Opioid Medication Shortages in Hospice Care

Best Practices for Dealing with Opioid Shortages in Hospice

Occasionally hospice and palliative care programs have to deal with shortages of medications that are essential to providing quality end-of-life care. We are reminded to remain aware of this issue as it has been a year since the major shortage of opioids affected hospices nationwide. Whether a regional or national shortage, there are some things you can do to help alleviate the problem until resolved.  

  • Check with your pharmacies regularly to determine which opioids are available at which pharmacies. Availability may change frequently. This seems to vary not just from one region of the country to another but from one pharmacy to another within the same town. If your hospice has a relationship with a Pharmacy Benefit Manager, utilize their assistance and possible Mail Order options (if shortage is regional.)
  • Communicate and share this current supply information among nurses and physicians to reduce problems and delays related to ordering products that are not available.
  • Physicians and nurses should be prepared to convert patients from one opioid to another in the event of specific product shortages.

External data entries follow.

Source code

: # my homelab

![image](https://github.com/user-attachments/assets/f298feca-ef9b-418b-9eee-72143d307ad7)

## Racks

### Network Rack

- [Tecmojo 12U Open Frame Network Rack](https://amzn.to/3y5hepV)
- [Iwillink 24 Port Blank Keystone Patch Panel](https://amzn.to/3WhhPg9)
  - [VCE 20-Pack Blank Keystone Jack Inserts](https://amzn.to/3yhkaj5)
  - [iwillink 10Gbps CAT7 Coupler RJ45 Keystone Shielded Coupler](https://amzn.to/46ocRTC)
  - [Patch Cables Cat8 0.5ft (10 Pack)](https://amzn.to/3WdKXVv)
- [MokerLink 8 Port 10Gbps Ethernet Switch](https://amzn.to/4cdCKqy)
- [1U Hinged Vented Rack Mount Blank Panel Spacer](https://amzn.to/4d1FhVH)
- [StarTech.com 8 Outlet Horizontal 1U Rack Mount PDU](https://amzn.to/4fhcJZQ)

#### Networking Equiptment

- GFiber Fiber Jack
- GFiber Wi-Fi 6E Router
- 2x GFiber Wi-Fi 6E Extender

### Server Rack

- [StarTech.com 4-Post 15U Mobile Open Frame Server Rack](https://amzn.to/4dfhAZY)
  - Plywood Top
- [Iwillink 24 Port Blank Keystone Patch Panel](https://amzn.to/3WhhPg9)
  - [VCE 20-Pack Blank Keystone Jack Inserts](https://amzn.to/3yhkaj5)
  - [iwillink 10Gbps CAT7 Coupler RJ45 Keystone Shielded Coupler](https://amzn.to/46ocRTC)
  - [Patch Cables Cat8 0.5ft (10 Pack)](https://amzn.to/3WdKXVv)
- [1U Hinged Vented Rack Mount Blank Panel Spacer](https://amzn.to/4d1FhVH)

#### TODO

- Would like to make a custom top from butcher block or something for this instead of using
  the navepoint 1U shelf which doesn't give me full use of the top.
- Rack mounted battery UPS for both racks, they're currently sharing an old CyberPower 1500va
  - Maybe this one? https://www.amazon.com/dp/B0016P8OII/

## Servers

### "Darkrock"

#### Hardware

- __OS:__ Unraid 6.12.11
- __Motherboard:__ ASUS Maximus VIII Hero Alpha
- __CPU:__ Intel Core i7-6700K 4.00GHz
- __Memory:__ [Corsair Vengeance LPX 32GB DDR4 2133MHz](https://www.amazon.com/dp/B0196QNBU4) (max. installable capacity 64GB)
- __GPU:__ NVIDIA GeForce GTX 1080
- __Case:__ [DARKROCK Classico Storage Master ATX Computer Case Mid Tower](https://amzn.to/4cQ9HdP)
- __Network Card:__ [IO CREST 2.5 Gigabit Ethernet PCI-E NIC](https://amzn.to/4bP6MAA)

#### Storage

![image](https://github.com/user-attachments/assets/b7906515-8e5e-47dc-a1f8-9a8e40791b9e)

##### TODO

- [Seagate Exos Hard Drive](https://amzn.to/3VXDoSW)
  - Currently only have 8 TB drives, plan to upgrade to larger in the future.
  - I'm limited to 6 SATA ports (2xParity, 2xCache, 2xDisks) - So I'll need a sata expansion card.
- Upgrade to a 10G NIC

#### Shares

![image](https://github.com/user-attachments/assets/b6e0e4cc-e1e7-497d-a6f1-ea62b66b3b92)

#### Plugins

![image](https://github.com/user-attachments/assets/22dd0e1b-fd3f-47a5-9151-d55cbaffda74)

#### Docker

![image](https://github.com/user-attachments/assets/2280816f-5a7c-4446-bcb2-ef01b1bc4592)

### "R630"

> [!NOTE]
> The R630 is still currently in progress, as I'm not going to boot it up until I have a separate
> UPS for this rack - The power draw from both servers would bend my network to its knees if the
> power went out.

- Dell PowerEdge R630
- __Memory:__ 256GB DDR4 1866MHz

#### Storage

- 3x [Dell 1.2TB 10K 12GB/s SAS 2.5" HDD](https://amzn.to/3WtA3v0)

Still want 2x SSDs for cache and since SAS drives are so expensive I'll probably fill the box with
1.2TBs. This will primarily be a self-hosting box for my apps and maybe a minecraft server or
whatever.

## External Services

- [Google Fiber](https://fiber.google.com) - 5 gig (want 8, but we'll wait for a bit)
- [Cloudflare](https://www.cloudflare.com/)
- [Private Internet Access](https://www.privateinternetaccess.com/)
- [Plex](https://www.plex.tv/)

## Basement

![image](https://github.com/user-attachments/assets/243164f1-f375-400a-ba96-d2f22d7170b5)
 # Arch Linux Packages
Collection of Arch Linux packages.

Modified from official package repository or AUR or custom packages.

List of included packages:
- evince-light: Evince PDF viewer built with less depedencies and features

Once again, if your hospice has a relationship with a Pharmacy Benefit Manager, utilize their pharmacist consultation services to assist.
  • Have equianalgesic conversion references available to help nurses and physicians with opioid conversions.

We have included an abbreviated opioid conversion chart to help. For more information about conversion to methadone, refer to our previous blog article Methadone for Hospice Patients.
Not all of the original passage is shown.